To sum it up, the Right to Try movement is failing because it is based on four fallacies.
Fallacy No. 1: The FDA Was a Bottleneck to Patients Seeking Experimental Treatment
Many have blamed the FDA for impeding patients’ searches for experimental treatment options, but the facts speak otherwise. Over the last five years, the FDA has authorized more than 9,000 applications across drugs, biologics and devices through the agency’s Expanded Access program. Furthermore, the agency has authorized approximately 99 percent of all the requests received, across all application types.
The fact that the FDA’s volume of Expanded Access applications has increased since the passage of state and federal Right to Try legislation speaks to the robustness of the agency’s program and the importance of the Right to Try concept. However, it isn’t a tremendous leap of faith to say that it’s been mainly media attention that has helped communicate to patients, caregivers and physicians this better, speedier FDA pathway.
Fallacy No. 2: Right to Try Means Drug Developers Are Required to Provide Their Medicines to Patients Upon Request
According to Senator Ron Johnson (R-Wis.), one of the prime forces behind the federal Right to Try Act, “Patients with terminal diseases ought to have a right to access treatments that have demonstrated a level of safety and could potentially save their lives.” Fine words, but this isn’t what the actual legislation calls for; drug developers can accept or deny a request under Right to Try laws for any reason. “Right to Ask” doesn’t have the same rhetorical resonance, but that’s the reality.

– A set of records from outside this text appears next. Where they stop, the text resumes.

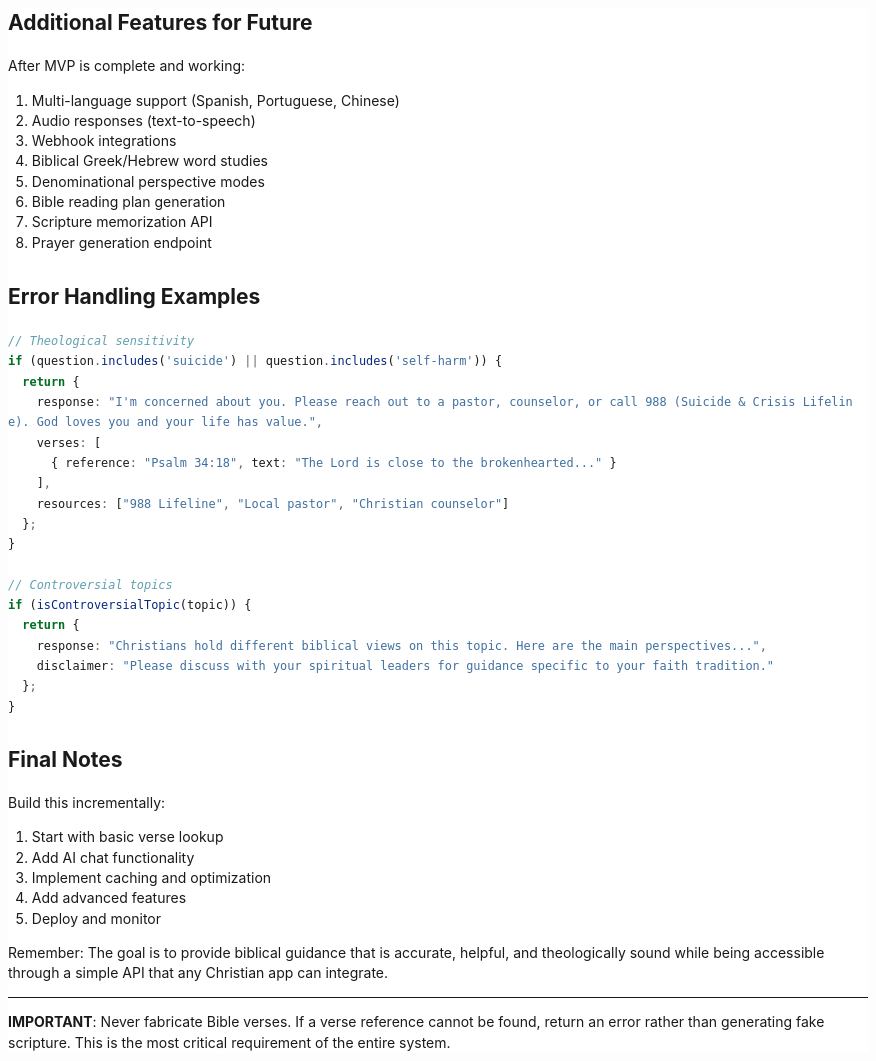 ## Additional Features for Future

After MVP is complete and working:
1. Multi-language support (Spanish, Portuguese, Chinese)
2. Audio responses (text-to-speech)
3. Webhook integrations
4. Biblical Greek/Hebrew word studies
5. Denominational perspective modes
6. Bible reading plan generation
7. Scripture memorization API
8. Prayer generation endpoint

## Error Handling Examples

```typescript
// Theological sensitivity
if (question.includes('suicide') || question.includes('self-harm')) {
  return {
    response: "I'm concerned about you. Please reach out to a pastor, counselor, or call 988 (Suicide & Crisis Lifeline). God loves you and your life has value.",
    verses: [
      { reference: "Psalm 34:18", text: "The Lord is close to the brokenhearted..." }
    ],
    resources: ["988 Lifeline", "Local pastor", "Christian counselor"]
  };
}

// Controversial topics
if (isControversialTopic(topic)) {
  return {
    response: "Christians hold different biblical views on this topic. Here are the main perspectives...",
    disclaimer: "Please discuss with your spiritual leaders for guidance specific to your faith tradition."
  };
}
```

## Final Notes

Build this incrementally:
1. Start with basic verse lookup
2. Add AI chat functionality
3. Implement caching and optimization
4. Add advanced features
5. Deploy and monitor

Remember: The goal is to provide biblical guidance that is accurate, helpful, and theologically sound while being accessible through a simple API that any Christian app can integrate.

---

**IMPORTANT**: Never fabricate Bible verses. If a verse reference cannot be found, return an error rather than generating fake scripture. This is the most critical requirement of the entire system.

Right to Try also doesn’t mean patients have the right to try—for free. While, the FDA limits what can be charged for an experimental medicine (raw materials, labor and non-reusable supplies and equipment needed to make the quantity of drug required for the patient’s use—or costs to acquire the drug from another manufacturing source, plus shipping and handling), Right to Try allows pricing to be a potential profit center.